Hürriyet Gazetesi yazarlarından Yalçın Bayer'in son dönemlerde tartışılan cami mimarisi üzerine yazısı.
Mimar Mehmet Yıldız, eski Büyükşehir İmar Müdürü’dür, halen de CHP Beşiktaş Meclis üyesidir. İstanbul’u bilen bir mimar olarak hüzünlendikçe yazmış. Tam boşalmış mı bilemeyiz, ama gerçekleri sergilemiş. Özetlediğimiz yazısı şöyle:
AKP 70 yıl gerilere giderek, en yüksek perdeden cami polemiği yapıyor. Yalan yanlış iddialarla CHP’yi suçluyor. Camileri siyaset arenasının malzemesi yapıyor. AKP ‘ecdadımız’ ve ‘değerlerimiz’ kavramlarını çok sık kullanıyor. Bu kavramları sürekli vurguluyor. Geçmişimize ve halkın değerlerine sahip çıkıyor görüntüsü veriyor. Kamuoyunda bu algı yaratılırken, gerçekte ne oluyor? AKP’nin uygulamaları, söyledikleri ile örtüşüyor mu?
İstanbul’un tarihi yarımada siluetini oluşturan anıtsal yapılar ve muhteşem camilerimiz, ecdadımızdan bize miras kalan en önemli değerlerimizden birisidir.
‘Ecdadımızın’ gücünün geçmişten gelen görkemi ve göstergesidir. İnancının simgesidir. Bu tarihi değer; geçmişten geleceğe emanettir. Milletimizin malıdır.

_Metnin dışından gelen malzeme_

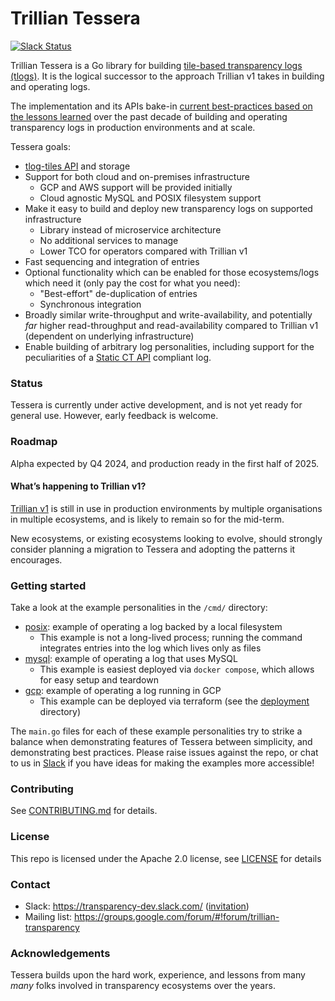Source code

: # Trillian Tessera

[![Slack Status](https://img.shields.io/badge/Slack-Chat-blue.svg)](https://transparency-dev.slack.com/)

Trillian Tessera is a Go library for building
[tile-based transparency logs (tlogs)](https://github.com/C2SP/C2SP/blob/main/tlog-tiles.md).
It is the logical successor to the approach Trillian v1 takes in building and operating logs.

The implementation and its APIs bake-in
[current best-practices based on the lessons learned](https://transparency.dev/articles/tile-based-logs/)
over the past decade of building and operating transparency logs in production environments and at scale.

Tessera goals:

*   [tlog-tiles API][] and storage
*   Support for both cloud and on-premises infrastructure
    *   GCP and AWS support will be provided initially
    *   Cloud agnostic MySQL and POSIX filesystem support
*   Make it easy to build and deploy new transparency logs on supported infrastructure
    *   Library instead of microservice architecture
    *   No additional services to manage
    *   Lower TCO for operators compared with Trillian v1
*   Fast sequencing and integration of entries
*   Optional functionality which can be enabled for those ecosystems/logs which need it (only pay the cost for what you need):
    *   "Best-effort" de-duplication of entries
    *   Synchronous integration
*   Broadly similar write-throughput and write-availability, and potentially _far_ higher read-throughput
    and read-availability compared to Trillian v1 (dependent on underlying infrastructure)
*   Enable building of arbitrary log personalities, including support for the peculiarities of a
    [Static CT API][] compliant log.

### Status

Tessera is currently under active development, and is not yet ready for general use. However, early
feedback is welcome.

### Roadmap

Alpha expected by Q4 2024, and production ready in the first half of 2025.

#### What’s happening to Trillian v1?

[Trillian v1](https://github.com/google/trillian) is still in use in production environments by
multiple organisations in multiple ecosystems, and is likely to remain so for the mid-term. 

New ecosystems, or existing ecosystems looking to evolve, should strongly consider planning a
migration to Tessera and adopting the patterns it encourages. 

### Getting started

Take a look at the example personalities in the `/cmd/` directory:
  - [posix](./cmd/conformance/posix/): example of operating a log backed by a local filesystem
    - This example is not a long-lived process; running the command integrates entries into the log which lives only as files
  - [mysql](./cmd/conformance/mysql/): example of operating a log that uses MySQL
    - This example is easiest deployed via `docker compose`, which allows for easy setup and teardown
  - [gcp](./cmd/conformance/gcp/): example of operating a log running in GCP
    - This example can be deployed via terraform (see the [deployment](./deployment/) directory)

The `main.go` files for each of these example personalities try to strike a balance when demonstrating features of Tessera between simplicity, and demonstrating best practices.
Please raise issues against the repo, or chat to us in [Slack](#contact) if you have ideas for making the examples more accessible!

### Contributing

See [CONTRIBUTING.md](/CONTRIBUTING.md) for details.

### License

This repo is licensed under the Apache 2.0 license, see [LICENSE](/LICENSE) for details

### Contact

- Slack: https://transparency-dev.slack.com/ ([invitation](https://join.slack.com/t/transparency-dev/shared_invite/zt-27pkqo21d-okUFhur7YZ0rFoJVIOPznQ))
- Mailing list: https://groups.google.com/forum/#!forum/trillian-transparency

### Acknowledgements

Tessera builds upon the hard work, experience, and lessons from many _many_ folks involved in
transparency ecosystems over the years.

[tlog-tiles API]: https://c2sp.org/tlog-tiles
[Static CT API]: https://c2sp.org/static-ct-api
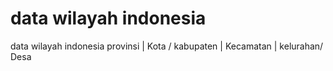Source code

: # data wilayah indonesia
 data wilayah indonesia provinsi | Kota / kabupaten  | Kecamatan | kelurahan/ Desa
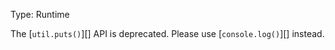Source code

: 
Type: Runtime

The [`util.puts()`][] API is deprecated. Please use [`console.log()`][] instead.

<a id="DEP0028"></a>
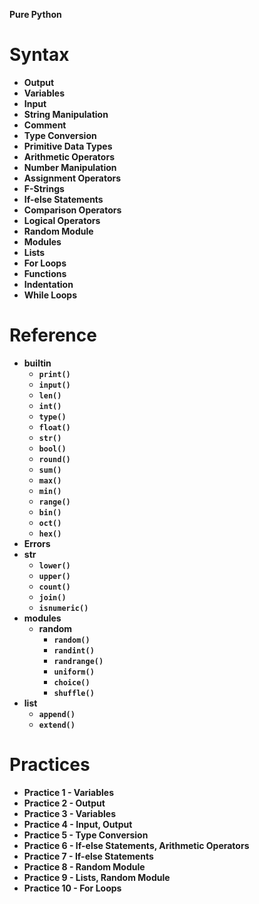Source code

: **Pure Python**

# Syntax

- **Output**
- **Variables**
- **Input**
- **String Manipulation**
- **Comment**
- **Type Conversion**
- **Primitive Data Types**
- **Arithmetic Operators**
- **Number Manipulation**
- **Assignment Operators**
- **F-Strings**
- **If-else Statements**
- **Comparison Operators**
- **Logical Operators**
- **Random Module**
- **Modules**
- **Lists**
- **For Loops**
- **Functions**
- **Indentation**
- **While Loops**

# Reference

- **builtin**
  - **`print()`**
  - **`input()`**
  - **`len()`**
  - **`int()`**
  - **`type()`**
  - **`float()`**
  - **`str()`**
  - **`bool()`**
  - **`round()`**
  - **`sum()`**
  - **`max()`**
  - **`min()`**
  - **`range()`**
  - **`bin()`**
  - **`oct()`**
  - **`hex()`**
- **Errors**
- **str**
  - **`lower()`**
  - **`upper()`**
  - **`count()`**
  - **`join()`**
  - **`isnumeric()`**
- **modules**
  - **random**
    - **`random()`**
    - **`randint()`**
    - **`randrange()`**
    - **`uniform()`**
    - **`choice()`**
    - **`shuffle()`**
- **list**
  - **`append()`**
  - **`extend()`**

# Practices

- **Practice 1 - Variables**
- **Practice 2 - Output**
- **Practice 3 - Variables**
- **Practice 4 - Input, Output**
- **Practice 5 - Type Conversion**
- **Practice 6 - If-else Statements, Arithmetic Operators**
- **Practice 7 - If-else Statements**
- **Practice 8 - Random Module**
- **Practice 9 - Lists, Random Module**
- **Practice 10 - For Loops**
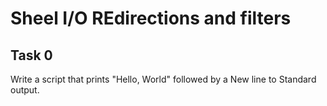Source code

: # Sheel I/O REdirections and filters
## Task 0
Write a script that prints "Hello, World" followed by a New line to Standard output.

Ülkeyi yönetenler bu değerlerin bekçisi olmak zorundadır. ‘Milletimizin’ emanetine ve ‘ecdadımızın’ değerlerine zarar vermek, hem millete hem ecdadımıza ihanettir. AKP bu ihaneti yaptı ve bu muhteşem hazineyi rant için kurban etti. Sultanahmet Camii’nin muhteşem görüntüsü üzerine gölge düşürüldü. Camileri diline dolayıp CHP’ye saldıran AKP, bu tarihi değerleri yok ediyor. Sultanahmet’e düşen gölge, İstanbul’daki imar yağmasının simgesidir.
Taksim’e cami, Göztepe Parkı’na cami. Çamlıca Tepesi’ne dev cami. Cami konusu siyasette iyi iş yapıyor. İhtiyaç var mı? Olmasa da olur. Çünkü oy getirir. Üstelik tartışan, karşı çıkan yanar. AKP’li Üsküdar Belediye Başkanı basında, “Çamlıca’da dev cami” için şöyle diyor:
“Caminin en büyük özelliği: Payitahta bakması, yani Ayasofya ve Sultanahmet camileriyle karşı karşıya olması.” “İstanbul’un adeta yeni bir sembolü olacak.”
Sultan Ahmet, Sultan Süleyman, Fatih Sultan Mehmet, iktidarlarının gücünü yaptırdıkları camilerle simgelemişler. Sayın Başbakan’ın ne eksiği var. O da gücünü Çamlıca’da simgelese ne olur. Simgeleri tahrip edenin simgesi olamaz. Ancak ortada önemli bir sorun var. AKP İstanbul’a yeni simge planlamadan önce, tarihi yarımada silueti üzerine düşürdüğü gölgeyi kaldırmak zorunda. Sayın Başbakan’ın deyimi ile “Bu millet ve İstanbul halkı bunun hesabını AKP’den soracaktır.”
İstanbul’un simgesel ve tarihi değerlerlerini tahrip eden, seçimlerde İstanbul halkının verdiği emanetin ve yönetim yetkisinin Ankara’ya alınmasına seyirci kalan, yönettiği kentte plan yapma yetkisi bile elinden alınmış olan Sayın Kadir Topbaş konuyla ilgili açıklama yapmış… Mimar olarak içinden geçenleri dışarı vuramamış.
Söz konusu caminin planlamasında bile zerre kadar yetkisi bırakılmamış bir Belediye Başkanı’nın, konu ile ilgili fikir beyanı, ‘sahne dekoru’ olma çabasından öte bir şey değildir.